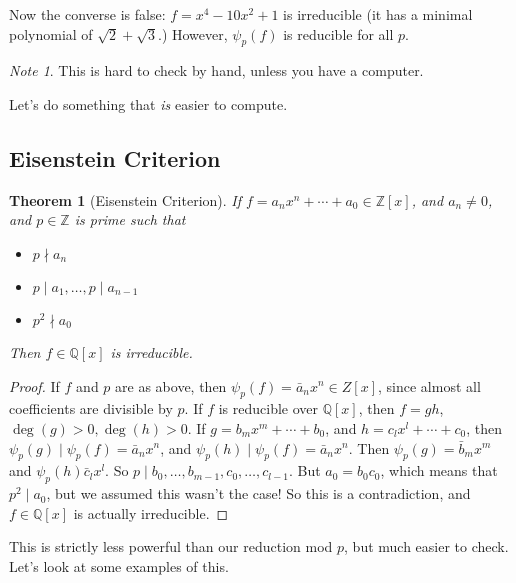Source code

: \documentclass[12pt]{article}
\def\Z{{\mathbb Z}}
\def\Q{{\mathbb Q}}
\newtheorem{theorem}{Theorem}
\theoremstyle{remark}
\theoremstyle{remark}
\theoremstyle{remark}
\theoremstyle{remark}
\theoremstyle{remark}
\newtheorem*{note}{Note}
\begin{document}
Now the converse is false: $f = x^4 - 10x^2 + 1$ is irreducible (it has a
minimal polynomial of $\sqrt{2} + \sqrt{3}$.) However, $\psi_p(f)$ is reducible
for all $p$.

\begin{note}
  This is hard to check by hand, unless you have a computer.
\end{note}

Let's do something that {\it is} easier to compute.

\subsection{Eisenstein Criterion}

\begin{theorem}[Eisenstein Criterion]
  If $f = a_n x^n + \cdots + a_0 \in \Z[x]$, and $a_n \ne 0$, and $p \in \Z$ is
  prime such that

  \begin{itemize}
    \item $p \nmid a_n$
    \item $p \mid a_1, \dots, p \mid a_{n - 1}$
    \item $p^2 \nmid a_0$
  \end{itemize}

  Then $f \in \Q[x]$ is irreducible.
\end{theorem}

\begin{proof}
  If $f$ and $p$ are as above, then $\psi_p(f) = \bar a_n x^n \in Z[x]$, since
  almost all coefficients are divisible by $p$. If $f$ is reducible over
  $\Q[x]$, then $f = gh$, $\deg(g) > 0, \deg(h) > 0$. If $g = b_m x^m + \cdots +
  b_0$, and $h = c_l x^l + \cdots + c_0$, then $\psi_p(g) \mid \psi_p(f) = \bar
  a_n x^n$, and $\psi_p(h) \mid \psi_p(f) = \bar a_n x^n$. Then $\psi_p(g) =
  \bar b_m x^m$ and $\psi_p(h) \bar c_l x^l$. So $p \mid b_0, \dots, b_{m - 1},
  c_0, \dots, c_{l - 1}$. But $a_0 = b_0 c_0$, which means that $p^2 \mid a_0$,
  but we assumed this wasn't the case! So this is a contradiction, and $f \in
  \Q[x]$ is actually irreducible.
\end{proof}

This is strictly less powerful than our reduction mod $p$, but much easier to
check. Let's look at some examples of this.
\end{document}
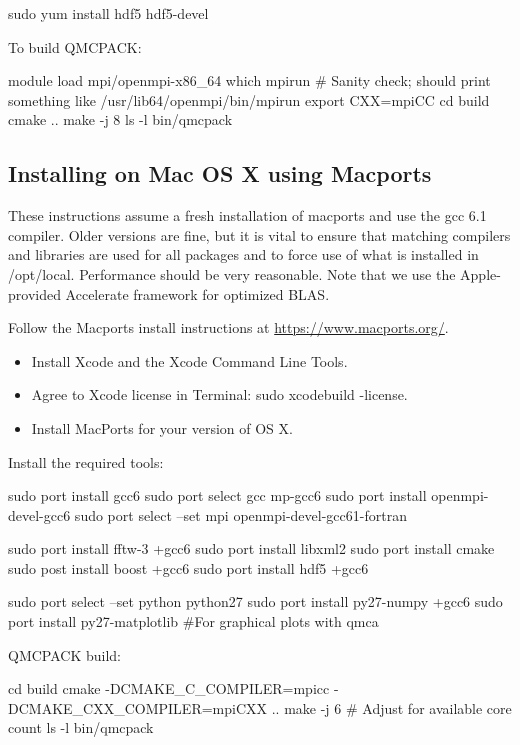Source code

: \begin{shade}
sudo yum install hdf5 hdf5-devel
\end{shade}

To build QMCPACK:

\begin{shade}
module load mpi/openmpi-x86_64
which mpirun
# Sanity check; should print something like   /usr/lib64/openmpi/bin/mpirun
export CXX=mpiCC
cd build
cmake ..
make -j 8
ls -l bin/qmcpack
\end{shade}

\subsection{Installing on Mac OS X using Macports}
These instructions assume a fresh installation of macports
and use the gcc 6.1 compiler. Older versions are fine, but it is vital to ensure that 
matching compilers and libraries are used for all
packages and to force use of what is installed in /opt/local.  Performance should be very reasonable.
Note that we use the Apple-provided Accelerate framework for
optimized BLAS.

Follow the Macports install instructions at \url{https://www.macports.org/}.

\begin{itemize}
\item Install Xcode and the Xcode Command Line Tools.
\item Agree to Xcode license in Terminal: sudo xcodebuild -license.
\item Install MacPorts for your version of OS X.
\end{itemize}

Install the required tools:

\begin{shade}
sudo port install gcc6
sudo port select gcc mp-gcc6
sudo port install openmpi-devel-gcc6
sudo port select --set mpi openmpi-devel-gcc61-fortran

sudo port install fftw-3 +gcc6
sudo port install libxml2
sudo port install cmake
sudo post install boost +gcc6
sudo port install hdf5 +gcc6

sudo port select --set python python27
sudo port install py27-numpy +gcc6
sudo port install py27-matplotlib  #For graphical plots with qmca
\end{shade}

QMCPACK build:

\begin{shade}
cd build
cmake -DCMAKE_C_COMPILER=mpicc -DCMAKE_CXX_COMPILER=mpiCXX ..
make -j 6 # Adjust for available core count
ls -l bin/qmcpack
\end{shade}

• _Exercise brief_
Whenever a picture appears in the listing, leave it out; copy everything else exactly.

• _Finished exercise_
Source code

: \documentclass[12pt]{article}
\def\Z{{\mathbb Z}}
\def\Q{{\mathbb Q}}
\newtheorem{theorem}{Theorem}
\theoremstyle{remark}
\theoremstyle{remark}
\theoremstyle{remark}
\theoremstyle{remark}
\theoremstyle{remark}
\newtheorem*{note}{Note}
\begin{document}
Now the converse is false: $f = x^4 - 10x^2 + 1$ is irreducible (it has a
minimal polynomial of $\sqrt{2} + \sqrt{3}$.) However, $\psi_p(f)$ is reducible
for all $p$.

\begin{note}
  This is hard to check by hand, unless you have a computer.
\end{note}

Let's do something that {\it is} easier to compute.

\subsection{Eisenstein Criterion}

\begin{theorem}[Eisenstein Criterion]
  If $f = a_n x^n + \cdots + a_0 \in \Z[x]$, and $a_n \ne 0$, and $p \in \Z$ is
  prime such that

  \begin{itemize}
    \item $p \nmid a_n$
    \item $p \mid a_1, \dots, p \mid a_{n - 1}$
    \item $p^2 \nmid a_0$
  \end{itemize}

  Then $f \in \Q[x]$ is irreducible.
\end{theorem}

\begin{proof}
  If $f$ and $p$ are as above, then $\psi_p(f) = \bar a_n x^n \in Z[x]$, since
  almost all coefficients are divisible by $p$. If $f$ is reducible over
  $\Q[x]$, then $f = gh$, $\deg(g) > 0, \deg(h) > 0$. If $g = b_m x^m + \cdots +
  b_0$, and $h = c_l x^l + \cdots + c_0$, then $\psi_p(g) \mid \psi_p(f) = \bar
  a_n x^n$, and $\psi_p(h) \mid \psi_p(f) = \bar a_n x^n$. Then $\psi_p(g) =
  \bar b_m x^m$ and $\psi_p(h) \bar c_l x^l$. So $p \mid b_0, \dots, b_{m - 1},
  c_0, \dots, c_{l - 1}$. But $a_0 = b_0 c_0$, which means that $p^2 \mid a_0$,
  but we assumed this wasn't the case! So this is a contradiction, and $f \in
  \Q[x]$ is actually irreducible.
\end{proof}

This is strictly less powerful than our reduction mod $p$, but much easier to
check. Let's look at some examples of this.
\end{document}
Source code

: \begin{shade}
sudo yum install hdf5 hdf5-devel
\end{shade}

To build QMCPACK:

\begin{shade}
module load mpi/openmpi-x86_64
which mpirun
# Sanity check; should print something like   /usr/lib64/openmpi/bin/mpirun
export CXX=mpiCC
cd build
cmake ..
make -j 8
ls -l bin/qmcpack
\end{shade}

\subsection{Installing on Mac OS X using Macports}
These instructions assume a fresh installation of macports
and use the gcc 6.1 compiler. Older versions are fine, but it is vital to ensure that 
matching compilers and libraries are used for all
packages and to force use of what is installed in /opt/local.  Performance should be very reasonable.
Note that we use the Apple-provided Accelerate framework for
optimized BLAS.

Follow the Macports install instructions at \url{https://www.macports.org/}.

\begin{itemize}
\item Install Xcode and the Xcode Command Line Tools.
\item Agree to Xcode license in Terminal: sudo xcodebuild -license.
\item Install MacPorts for your version of OS X.
\end{itemize}

Install the required tools:

\begin{shade}
sudo port install gcc6
sudo port select gcc mp-gcc6
sudo port install openmpi-devel-gcc6
sudo port select --set mpi openmpi-devel-gcc61-fortran

sudo port install fftw-3 +gcc6
sudo port install libxml2
sudo port install cmake
sudo post install boost +gcc6
sudo port install hdf5 +gcc6

sudo port select --set python python27
sudo port install py27-numpy +gcc6
sudo port install py27-matplotlib  #For graphical plots with qmca
\end{shade}

QMCPACK build:

\begin{shade}
cd build
cmake -DCMAKE_C_COMPILER=mpicc -DCMAKE_CXX_COMPILER=mpiCXX ..
make -j 6 # Adjust for available core count
ls -l bin/qmcpack
\end{shade}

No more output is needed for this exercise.